Sterling under pressure this morning
US equity markets retraced a good portion of Friday’s slide yesterday, helped by a more conciliatory tone from Donald Trump towards China. The dollar has also rebounded from its (modest) fall at the end of last week, trading at around $1.1560 versus the euro this morning. Sterling is under pressure following the release of softer than expected UK labour market data a short while ago. The pound has fallen below the $1.33 level against the dollar, trading back at around last week’s lows of $1.3260, and has weakened to about £0.8720 against the euro (from yesterday’s best levels of circa £0.8665). The focus today will be on Fed Chair Powell’s speech to the National Association of Business Economists, where he will talk on the outlook for the US economy and monetary policy ahead of the central bank’s next meeting in a fortnight’s time.
The US bond market was closed yesterday for Columbus Day, although not the US equity market. In Europe, German and UK bond yields nudged lower on the day and have dipped further this morning amid the weaker than forecast UK economic data and a soft opening for European equity markets. The latter are off around 0.9%, having gained about 0.7% yesterday. The main US indices rebounded by 1.2% to 2.2% yesterday, led by the Nasdaq (which also led Friday’s slide), but are set to open lower later today according to the futures market.
The unemployment rate in the UK nudged up to 4.8% in June-August according to this morning’s release, its highest level in about four years.

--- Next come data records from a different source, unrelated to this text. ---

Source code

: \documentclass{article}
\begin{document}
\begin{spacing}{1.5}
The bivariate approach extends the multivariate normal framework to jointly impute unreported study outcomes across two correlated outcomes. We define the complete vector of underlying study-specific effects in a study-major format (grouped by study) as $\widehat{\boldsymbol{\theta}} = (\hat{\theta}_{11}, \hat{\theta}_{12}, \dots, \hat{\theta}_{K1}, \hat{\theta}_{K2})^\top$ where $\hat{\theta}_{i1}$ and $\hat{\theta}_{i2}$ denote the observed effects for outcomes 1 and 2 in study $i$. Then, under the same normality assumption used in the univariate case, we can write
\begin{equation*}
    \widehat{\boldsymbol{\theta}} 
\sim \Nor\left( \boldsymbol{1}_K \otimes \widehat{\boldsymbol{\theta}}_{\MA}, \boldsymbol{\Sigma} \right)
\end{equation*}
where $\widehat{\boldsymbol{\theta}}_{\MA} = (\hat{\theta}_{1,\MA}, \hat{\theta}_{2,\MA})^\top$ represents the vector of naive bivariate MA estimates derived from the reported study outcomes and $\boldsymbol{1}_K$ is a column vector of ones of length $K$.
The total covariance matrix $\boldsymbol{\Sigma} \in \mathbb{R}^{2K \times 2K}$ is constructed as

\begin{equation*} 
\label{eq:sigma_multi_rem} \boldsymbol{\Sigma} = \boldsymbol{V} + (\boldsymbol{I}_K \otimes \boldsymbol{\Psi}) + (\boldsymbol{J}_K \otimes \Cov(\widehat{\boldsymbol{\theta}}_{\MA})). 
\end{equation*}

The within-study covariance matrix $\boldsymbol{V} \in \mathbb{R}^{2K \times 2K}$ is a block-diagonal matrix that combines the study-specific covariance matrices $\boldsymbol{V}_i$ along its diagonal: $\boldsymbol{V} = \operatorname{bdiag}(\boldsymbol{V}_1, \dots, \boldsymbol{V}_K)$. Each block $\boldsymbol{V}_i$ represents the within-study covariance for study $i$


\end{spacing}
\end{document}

Most notably though, the annual rate of growth in average weekly earnings in the private sector – which the Bank of England (BoE) is monitoring very closely – decelerated to 4.4% from 4.9% over the same period, the slowest pace of growth recorded since late 2021. The BoE expects earnings growth to slow to under 4% by the end of this year – today’s data suggest its forecast is on track – which it expects in turn to contribute to a deceleration in services inflation from its still elevated rate of around 5%. The market has brought forward the expected timing of the next 25bps cut in interest rates following this latest data, albeit it is still not seen until March next year.
It is very quiet in terms of economic data for the rest of the day, with the ZEW investor sentiment index in Germany/Euro area and the small business optimism index in the US the only releases scheduled. As mentioned, Fed Chair Powell speaks later today, while a number of other central bank members are due on the wires too, including BoE Governor Andrew Bailey.